Rafinha Bastos - Wanessa Camargo: Reflexão de Ed René Kivitz sobre o caso
Ed René Kivitz
Os loucos, os tolos e os deuses
Limite para liberdade soa como contra senso. Mas não é. A razão é
simples: dividimos o mundo com mais de 6 bilhões de pessoas. Quem leu
Freud sabe disso: “a civilização descreve a soma integral das
realizações e regulamentos que distinguem nossas vidas das de nossos
antepassados animais, e que servem a dois intuitos, a saber: o de
proteger os homens contra a natureza e o de ajustar os seus
relacionamentos mútuos”. Em outras palavras, para sobreviver num
universo hostil, cujas forças da natureza espalham sofrimento e
desolação, e em meio às gentes dominadas por paixões e com tendências à
violência, o ser humano precisa engolir o sapo de aceitar limites à sua
liberdade. Não é sem razão que muita gente vive com ânsias de vômito.
A questão, portanto, é distinguir quais são os tais limites à
liberdade que devem ser aceitos daqueles contra os quais devemos nos
rebelar. Há os que escolhem a própria consciência como paradigma único:
eu sou assim; faço o que quero; não admito negociar meus valores; não me
submeto a regras idiotas; não me curvo às autoridades; me recuso a
manter minha consciência nas fronteiras do socialmente aceitável e
politicamente correto. Muitos desses foram loucos, ou rebeldes sem
causa, idiotinhas vendendo a alma pelos seus 15 minutos de fama, alguns
tantos movidos pelos demônios dos infernos, e outros inescrupulosos
prepotentes, coisa de mau caratismo mesmo. Mas não há como negar que
muitos desses que pensaram e viveram fora da caixa foram profetas
construtores de novos paradigmas de civilização, personalidades à frente
de seu tempo que hoje reverenciamos, e um deles até hoje é considerado
Deus – Jesus de Nazaré. Esses últimos tinham em comum que quase nenhum
escolheu ser quem foi, quase todos lutaram com todas as forças tentando
negar o que eram e, com uma exceção, jamais imaginaram que no futuro
ocupariam a prateleira das personalidades inspirativas da humanidade.

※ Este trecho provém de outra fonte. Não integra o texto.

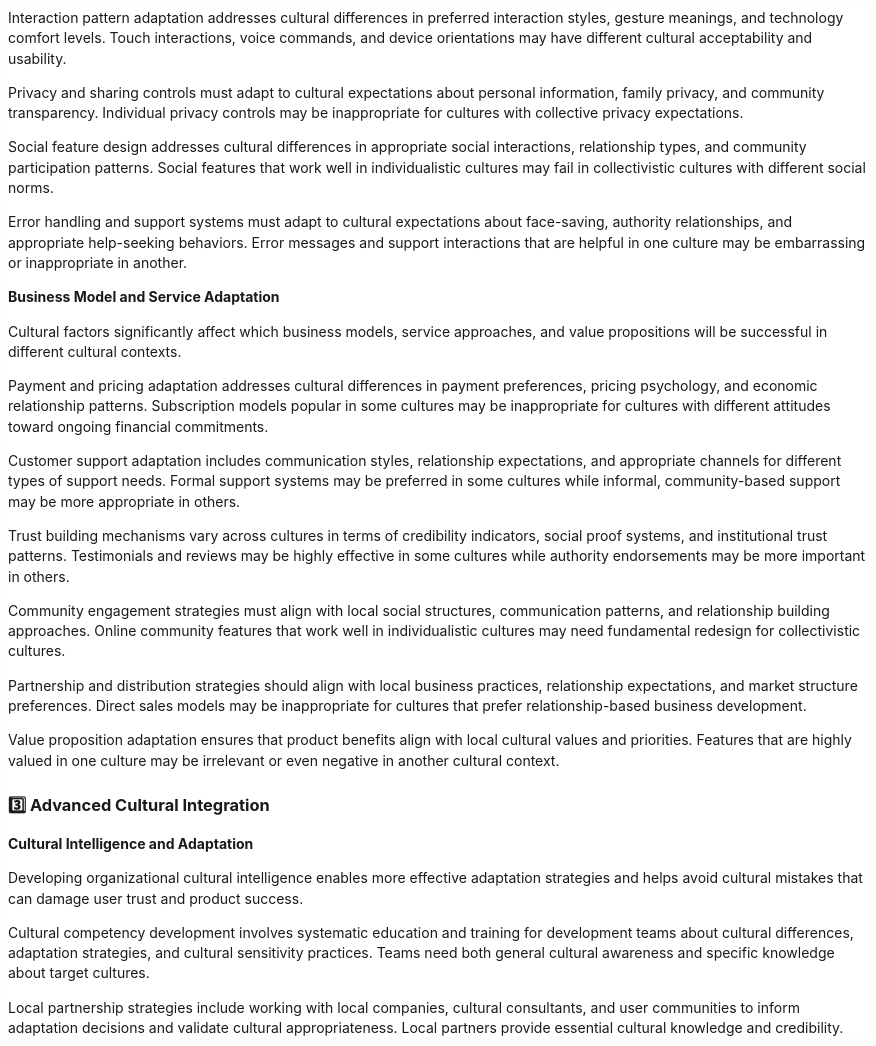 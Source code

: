 Interaction pattern adaptation addresses cultural differences in preferred interaction styles, gesture meanings, and technology comfort levels. Touch interactions, voice commands, and device orientations may have different cultural acceptability and usability.

Privacy and sharing controls must adapt to cultural expectations about personal information, family privacy, and community transparency. Individual privacy controls may be inappropriate for cultures with collective privacy expectations.

Social feature design addresses cultural differences in appropriate social interactions, relationship types, and community participation patterns. Social features that work well in individualistic cultures may fail in collectivistic cultures with different social norms.

Error handling and support systems must adapt to cultural expectations about face-saving, authority relationships, and appropriate help-seeking behaviors. Error messages and support interactions that are helpful in one culture may be embarrassing or inappropriate in another.

**Business Model and Service Adaptation**

Cultural factors significantly affect which business models, service approaches, and value propositions will be successful in different cultural contexts.

Payment and pricing adaptation addresses cultural differences in payment preferences, pricing psychology, and economic relationship patterns. Subscription models popular in some cultures may be inappropriate for cultures with different attitudes toward ongoing financial commitments.

Customer support adaptation includes communication styles, relationship expectations, and appropriate channels for different types of support needs. Formal support systems may be preferred in some cultures while informal, community-based support may be more appropriate in others.

Trust building mechanisms vary across cultures in terms of credibility indicators, social proof systems, and institutional trust patterns. Testimonials and reviews may be highly effective in some cultures while authority endorsements may be more important in others.

Community engagement strategies must align with local social structures, communication patterns, and relationship building approaches. Online community features that work well in individualistic cultures may need fundamental redesign for collectivistic cultures.

Partnership and distribution strategies should align with local business practices, relationship expectations, and market structure preferences. Direct sales models may be inappropriate for cultures that prefer relationship-based business development.

Value proposition adaptation ensures that product benefits align with local cultural values and priorities. Features that are highly valued in one culture may be irrelevant or even negative in another cultural context.

### **3️⃣ Advanced Cultural Integration**

**Cultural Intelligence and Adaptation**

Developing organizational cultural intelligence enables more effective adaptation strategies and helps avoid cultural mistakes that can damage user trust and product success.

Cultural competency development involves systematic education and training for development teams about cultural differences, adaptation strategies, and cultural sensitivity practices. Teams need both general cultural awareness and specific knowledge about target cultures.

Local partnership strategies include working with local companies, cultural consultants, and user communities to inform adaptation decisions and validate cultural appropriateness. Local partners provide essential cultural knowledge and credibility.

Quem acredita que é, quase sempre não é.
A maioria dos mortais, entretanto, escolhe viver nos limites da média
dos valores consensados por suas respectivas sociedades. Os lúcidos
questionam os valores coletivos à luz de seus valores pessoais e aceitam
o fato inevitável de que o jogo comunitário exige três passos para
frente, dois passos para trás, e humildemente submetem suas convicções
particulares ao crivo coletivo, acreditando que no conflito e no debate
das ideias, a média dos valores consensados vai sendo qualificada no
esforço de todos pelo bem comum.
Os limites às liberdades individuais são definidos, portanto, pela
média dos valores consensados por uma sociedade. Cada sociedade tem seus
valores considerados sagrados ou intocáveis. Em 2005, o
jornal dinamarquês Jyllands-Posten publicou as 12 caricaturas
intituladas “Os rostos de Maomé” que, em janeiro de 2006, foram também
publicadas na revista norueguesa Magazinet. A polêmica foi
grande e os grupos islâmicos radicais protestaram com veemência o fato
de alguém ousar fazer humor com Allah e Maomé. O mesmo acontece com a
comunidade judaica que legitimamente protesta contra o desrespeito à
memória do Holocausto, e com os negros que corretamente se ofendem com
as piadas de cunho racista. Mas no Brasil sobram anedotas com o Cristo
crucificado. A diferença é clara: cada sociedade tem sua média
consensada de valores considerados sagrados, seus níveis de tolerância
para as diferentes maneiras como podem ou devem ser tratados, e sua
índole peculiar que permite maior e menor flexibilidade na manipulação
de seus afetos. Essa é a razão porque os brasileiros somos capazes de
chorar o luto dos nossos ídolos e contar piadas a respeito deles ao
mesmo tempo. Ayrton Senna recebeu tanto o melhor do nosso riso quanto de
nossas lágrimas.
Mas uma coisa não se pode negar. Quando alguém cruza a linha e
resvala, ainda que irresponsável e displicentemente, no que é
considerado sagrado e intocável por uma sociedade, qualquer que seja
ela, a resposta é imediata e contundente. O comentário de Rafinha Bastos
a respeito de Wanessa Camargo e seu ventre materno extrapolou os
limites aceitáveis. No Brasil, você pode contar piada sobre Jesus, José e
Maria, mas não pode fazer graça com pedofilia. Quem não respeita
limites impostos pelo consenso para a sua liberdade, cedo ou tarde acaba
crucificado. O tempo se encarrega de mostrar se o morto será esquecido
como louco, sepultado como tolo, ou adorado como Deus.